近所の手芸屋で毛糸と編み方の本を買った。
きっかけは背もたれ付きの椅子を買ったから。背もたれがあれば何となく編み物だって出来る気がしたのだ。

店主の女性が気さくに話しかけてくれたので、私は編み物が苦手で編み目を間違えてしまっても編めてしまうのを言い訳に、仕上がりが思うようにいかず中々上手くいかない、けどまた始めてみようかと思っているという旨を話した。

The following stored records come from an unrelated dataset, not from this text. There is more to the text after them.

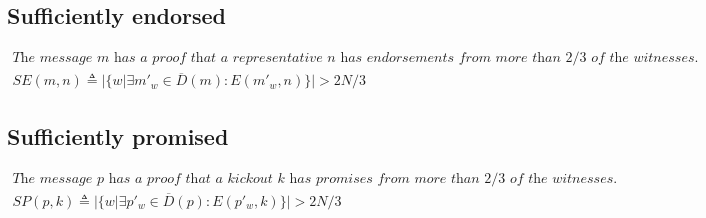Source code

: \documentclass{article}
\begin{document}
    \subsection*{Sufficiently endorsed}
    \[
        \begin{aligned}
            \textit{The message $m$ has a proof that a representative $n$ has endorsements from more than $2/3$ of the witnesses.} \\
            SE(m, n)  \triangleq |\{w | \exists m'_w\in\overline{D}(m): E(m'_w,n) \}| > 2N/3
        \end{aligned}
    \]

    \subsection*{Sufficiently promised}
    \[
        \begin{aligned}
            \textit{The message $p$ has a proof that a kickout $k$ has promises from more than $2/3$ of the witnesses.} \\
            SP(p, k)  \triangleq |\{w | \exists p'_w\in\overline{D}(p): E(p'_w,k) \}| > 2N/3
        \end{aligned}
    \]
\end{document}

「あのね、慣れです。正直!編み目を間違えても編めちゃうけどね、何回も何回もやってるうちにあ、ここが違うなと分かってくるものよ。ただ本はね、解っている人が解っている前提で書いてあるものだから、分からない人にとって全然親切じゃないのよ。慣れたら分かるけどね、だからもし何か分からないことがあったら訊きに来て頂戴。そのままにするんじゃ勿体ないからね。でも洋裁は布を裁ってしまったらもう戻らないけど、編み物は何度でも解いて直せばいいから、無駄にはならないのよ」

私はハッとした。
最近YouTubeとか動画でやり方を学ぶのがとても苦手だと思っていたが、そもそもがパッと見てパッと出来るという思い違いに拠るものだったかもしれない。
絵も、音楽も、分からないことも、スマホ1本で直ぐ調べ直ぐ傍受できるのが当たり前になった時代に私もしっかり毒されている。努力せずに識った気になっている。

家に帰って始めたメリヤス編みの編み目は見事に捻れ、飛ばされ、不格好。解いては直し解いては直しそれでも何か間違えているのをちゃんと修正もせず編み続けたそれは私の内面をそのまま出力したかの様だった。結局また全部解いてラーメンみたいになった毛糸玉を丸めなおし、まあ、またやる気になった時始めれば無駄にはならないしな、なんて思いながらやっぱり納得いかずにまた編み始めたら1日が終わっていた。

何とかして正しく目の揃った長方形のニットができたけれど1玉編んだところで計画性もなく棒がついたまま途方に暮れている。もう一度解きなおして今度はケーブル編みをやってみようか。はたまた更に長く繋げて何かにしようか。

本当はまあ他にも沢山やることはあるのだが、手芸屋さんのあの台詞とこの謎の長方形に割いた1日は無駄ではないと信じたい。何度でも解いて直せばいい、そうでしょう?